(2) Take the parallel lines whose intersection point P is AC and solve them according to the properties of the parallel lines;
(3) According to the different position of P, it is discussed in three situations.
Solution: Solution: (1) Solution 1: As shown in figure 1, extend the BP intersection AC to point E.
∵AC∥BD,∴∠PEA=∠PBD.
∠∠APB =∠PAE+∠PEA,
∴∠apb=∠pac+∠pbd;
Solution 2: As shown in Figure 2.
Passing point p is FP∑AC,
∴∠PAC=∠APF.
∵AC∥BD,∴FP∥BD.
∴∠FPB=∠PBD.
∴∠APB=∠APF+∠FPB
=∠PAC+∠PBD;
Solution 3: As shown in Figure 3,
∫AC∨BD,
∴∠CAB+∠ABD= 180,
∠PAC+∠PAB+∠PBA+∠PBD= 180。
∠ APB+∠ PBA+∠ PAB = 180,
∴∠APB=∠PAC+∠PBD.
(2) it is not established.
(3)(a)
When the moving point P is on the right side of ray BA, the conclusion is
∠PBD=∠PAC+∠APB。
(b) When the moving point p is on the ray BA,
The conclusion is ∠ PBD = ∠ PAC+∠ APB.
Or < PAC = < PBD+< APB or < APB = 0,
∠PAC=∠PBD (just write one)
(c) When the moving point p is to the left of the ray BA,
The conclusion is ∠ PAC = ∠ APB+∠ PBD.
Choose (a) to prove that:
As shown in fig. 4, connect PA, PB and AC to m.
∫AC∨BD,
∴∠PMC=∠PBD.
∠∠PMC =∠PAM+∠APM (one outer angle of a triangle is equal to the sum of two inner angles that are not adjacent),
∴∠PBD=∠PAC+∠APB.
Select (b) to prove: as shown in Figure 5.

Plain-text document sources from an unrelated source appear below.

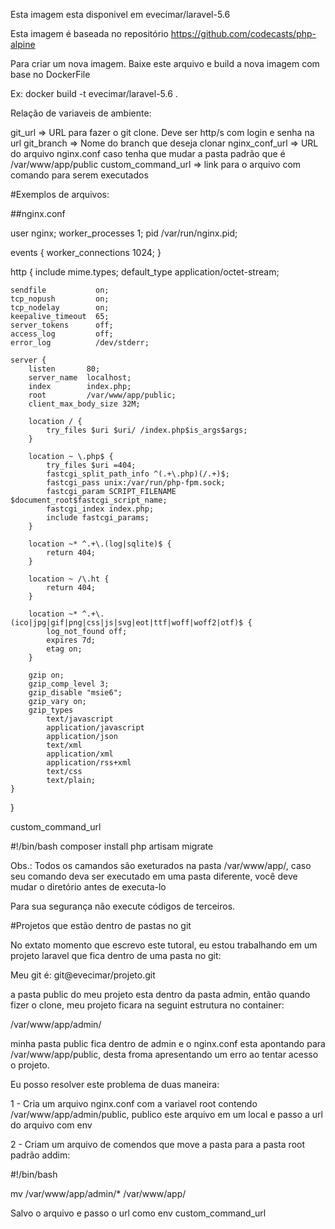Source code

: Esta imagem esta disponivel em evecimar/laravel-5.6

Esta imagem é baseada no repositório https://github.com/codecasts/php-alpine


Para criar um nova imagem. Baixe este arquivo e build a nova imagem com base no DockerFile

Ex: docker build -t evecimar/laravel-5.6 .
 

Relação de variaveis de ambiente:

git_url => URL para fazer o git clone. Deve ser http/s com login e senha na url
git_branch => Nome do branch que deseja clonar
nginx_conf_url => URL do arquivo nginx.conf caso tenha que mudar a pasta padrão que é /var/www/app/public 
custom_command_url => link para o arquivo com comando para serem executados



#Exemplos de arquivos:

##nginx.conf

user nginx;
worker_processes 1;
pid /var/run/nginx.pid;

events {
    worker_connections 1024;
}

http {
    include       mime.types;
    default_type  application/octet-stream;

    sendfile           on;
    tcp_nopush         on;
    tcp_nodelay        on;
    keepalive_timeout  65;
    server_tokens      off;
    access_log         off;
    error_log          /dev/stderr;

    server {
        listen       80;
        server_name  localhost;
        index        index.php;
        root         /var/www/app/public;
        client_max_body_size 32M;

        location / {
            try_files $uri $uri/ /index.php$is_args$args;
        }

        location ~ \.php$ {
            try_files $uri =404;
            fastcgi_split_path_info ^(.+\.php)(/.+)$;
            fastcgi_pass unix:/var/run/php-fpm.sock;
            fastcgi_param SCRIPT_FILENAME $document_root$fastcgi_script_name;
            fastcgi_index index.php;
            include fastcgi_params;
        }

        location ~* ^.+\.(log|sqlite)$ {
            return 404;
        }

        location ~ /\.ht {
            return 404;
        }

        location ~* ^.+\.(ico|jpg|gif|png|css|js|svg|eot|ttf|woff|woff2|otf)$ {
            log_not_found off;
            expires 7d;
            etag on;
        }

        gzip on;
        gzip_comp_level 3;
        gzip_disable "msie6";
        gzip_vary on;
        gzip_types
            text/javascript
            application/javascript
            application/json
            text/xml
            application/xml
            application/rss+xml
            text/css
            text/plain;
    }
}

custom_command_url

#!/bin/bash
composer install
php artisam migrate


Obs.:
Todos os camandos são exeturados na pasta /var/www/app/, caso seu comando deva ser executado em uma pasta diferente, você deve mudar o diretório antes de executa-lo

Para sua segurança não execute códigos de terceiros.


#Projetos que estão dentro de pastas no git

No extato momento que escrevo este tutoral, eu estou trabalhando em um projeto laravel que fica dentro de uma pasta no git:

Meu git é: git@evecimar/projeto.git

a pasta public do meu projeto esta dentro da pasta admin, então quando fizer o clone, meu projeto ficara na seguint estrutura no container:

/var/www/app/admin/

minha pasta public fica dentro de admin e o nginx.conf esta apontando para /var/www/app/public, desta froma apresentando um erro ao tentar acesso o projeto.

Eu posso resolver este problema de duas maneira:

1 -
 Cria um arquivo nginx.conf com a variavel root contendo /var/www/app/admin/public, publico este arquivo em um local e passo a url do arquivo com env

2 - Criam um arquivo de comendos que move a pasta para a pasta root padrão addim:

#!/bin/bash

mv /var/www/app/admin/* /var/www/app/

Salvo o arquivo e passo o url como env custom_command_url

∵ Point P is on Leiba, ∴∠APB=0 degrees.
∵AC∥BD,∴∠PBD=∠PAC.
∴∠PBD=∠PAC+∠APB
Or < PAC = < PBD+< APB.
Or ∠ APB = 0, ∠ PAC = ∠ PBD.
Option (c) proves that:
As shown in fig. 6, connect PA, PB and AC to F.
∵AC∥BD,∴∠PFA=∠PBD.
∠∠PAC =∠APF+∠PFA,
∴∠PAC=∠APB+∠PBD.
Comments: This question examines the nature of the angular bisector; It is an exploratory question, which aims to examine students' ability to analyze and study materials and master the properties of parallel lines and angular bisectors. Doing (1)(2) minor problems can provide ideas for (3) minor problems.